オーストラリア検疫検査局に関する情報はこちら
 
免税枠
携帯品の免税枠
オーストラリアに入国する場合、本人が12か月以上所有し(購入日付の証明を求められることもありますので、レシート類を用意しておく事が必要です)、使用している個人的な物品は、関税、消費税(GST)を払わずにオーストラリア国内に持ち込むことができます。それ以外のものについて、本人又は家族が携帯する場合に限り、以下の品目は関税及び消費税が免除されます。
  • 合計額900豪ドル(18歳未満の旅行者の場合は合計額450豪ドル以下)までの品物。
    例えば、カメラ、電子機器、香水、皮革製品、宝飾品、腕時計、スポーツ用品など。ただしアルコール、タバコは含まない。
  • 18歳以上の旅行者については、アルコール飲料2.25リットルまで (ワイン、ビール、蒸留酒を含む)。
  • 18歳以上の旅行者については、紙巻タバコ250本、または葉巻及び紙巻以外のタバコ製品であれば250gまで。
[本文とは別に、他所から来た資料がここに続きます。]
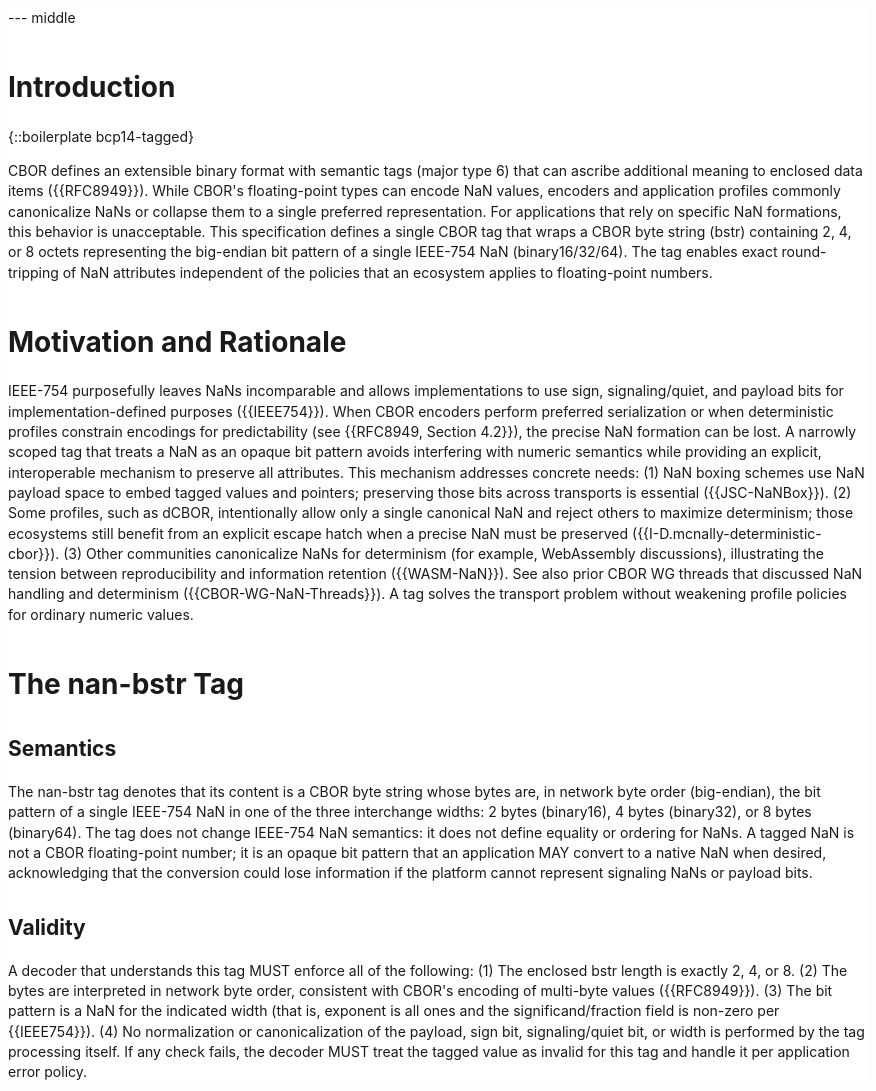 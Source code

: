 --- middle

# Introduction

{::boilerplate bcp14-tagged}

CBOR defines an extensible binary format with semantic tags (major type 6) that can ascribe additional meaning to enclosed data items ({{RFC8949}}). While CBOR's floating-point types can encode NaN values, encoders and application profiles commonly canonicalize NaNs or collapse them to a single preferred representation. For applications that rely on specific NaN formations, this behavior is unacceptable. This specification defines a single CBOR tag that wraps a CBOR byte string (bstr) containing 2, 4, or 8 octets representing the big-endian bit pattern of a single IEEE-754 NaN (binary16/32/64). The tag enables exact round-tripping of NaN attributes independent of the policies that an ecosystem applies to floating-point numbers.

# Motivation and Rationale

IEEE-754 purposefully leaves NaNs incomparable and allows implementations to use sign, signaling/quiet, and payload bits for implementation-defined purposes ({{IEEE754}}). When CBOR encoders perform preferred serialization or when deterministic profiles constrain encodings for predictability (see {{RFC8949, Section 4.2}}), the precise NaN formation can be lost. A narrowly scoped tag that treats a NaN as an opaque bit pattern avoids interfering with numeric semantics while providing an explicit, interoperable mechanism to preserve all attributes. This mechanism addresses concrete needs: (1) NaN boxing schemes use NaN payload space to embed tagged values and pointers; preserving those bits across transports is essential ({{JSC-NaNBox}}). (2) Some profiles, such as dCBOR, intentionally allow only a single canonical NaN and reject others to maximize determinism; those ecosystems still benefit from an explicit escape hatch when a precise NaN must be preserved ({{I-D.mcnally-deterministic-cbor}}). (3) Other communities canonicalize NaNs for determinism (for example, WebAssembly discussions), illustrating the tension between reproducibility and information retention ({{WASM-NaN}}). See also prior CBOR WG threads that discussed NaN handling and determinism ({{CBOR-WG-NaN-Threads}}). A tag solves the transport problem without weakening profile policies for ordinary numeric values.

# The nan-bstr Tag

## Semantics

The nan-bstr tag denotes that its content is a CBOR byte string whose bytes are, in network byte order (big-endian), the bit pattern of a single IEEE-754 NaN in one of the three interchange widths: 2 bytes (binary16), 4 bytes (binary32), or 8 bytes (binary64). The tag does not change IEEE-754 NaN semantics: it does not define equality or ordering for NaNs. A tagged NaN is not a CBOR floating-point number; it is an opaque bit pattern that an application MAY convert to a native NaN when desired, acknowledging that the conversion could lose information if the platform cannot represent signaling NaNs or payload bits.

## Validity

A decoder that understands this tag MUST enforce all of the following: (1) The enclosed bstr length is exactly 2, 4, or 8. (2) The bytes are interpreted in network byte order, consistent with CBOR's encoding of multi-byte values ({{RFC8949}}). (3) The bit pattern is a NaN for the indicated width (that is, exponent is all ones and the significand/fraction field is non-zero per {{IEEE754}}). (4) No normalization or canonicalization of the payload, sign bit, signaling/quiet bit, or width is performed by the tag processing itself. If any check fails, the decoder MUST treat the tagged value as invalid for this tag and handle it per application error policy.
  • 新品の衣料、履物、衛生・化粧用品など大部分の身の回り品。
<注意>
  • 海外で購入した品目、またはオーストラリア入国前に免税店で購入した品目についても、免税品限度額に含まれますので注意が必要です。
  • 贈答品は、所持者が贈り物として受け取った物か、これから他の人に贈る物かを問わず、免税品限度額に含まれます。
  • 同一家族構成員が一緒に旅行する場合には、各人の免税限度額を合算することができます。
  • パソコンの持ち込みに関しては、デスクトップ、ラップトップその他の類似の製品の場合に限り、検査官に日本に持ってかえる旨を告げると関税がかかりません。
  • 免税品限度額を越える品目を所持している場合、全品目の総額に関税及び消費税課税額が、5%関税+10%GST(消費税)を目安に計算・請求されます。
    但し、算出された関税及び消費税の総額が50豪ドル未満の場合には、その支払いを免除されます。
 
別送品の免税枠

別送手荷物は携帯手荷物のような免税優遇措置を受けられませんので、注意が必要です。別送品については、本人が12か月以上所有し、かつ使用しているものでない限り課税の対象となり、所定フォーム(B534フォーム)にて申告が必要です。
B534フォームのSECTION 5にご記載いただいた内容に基づき課税されますが、申告をしなかった場合は罰金が科されますので、ご注意ください。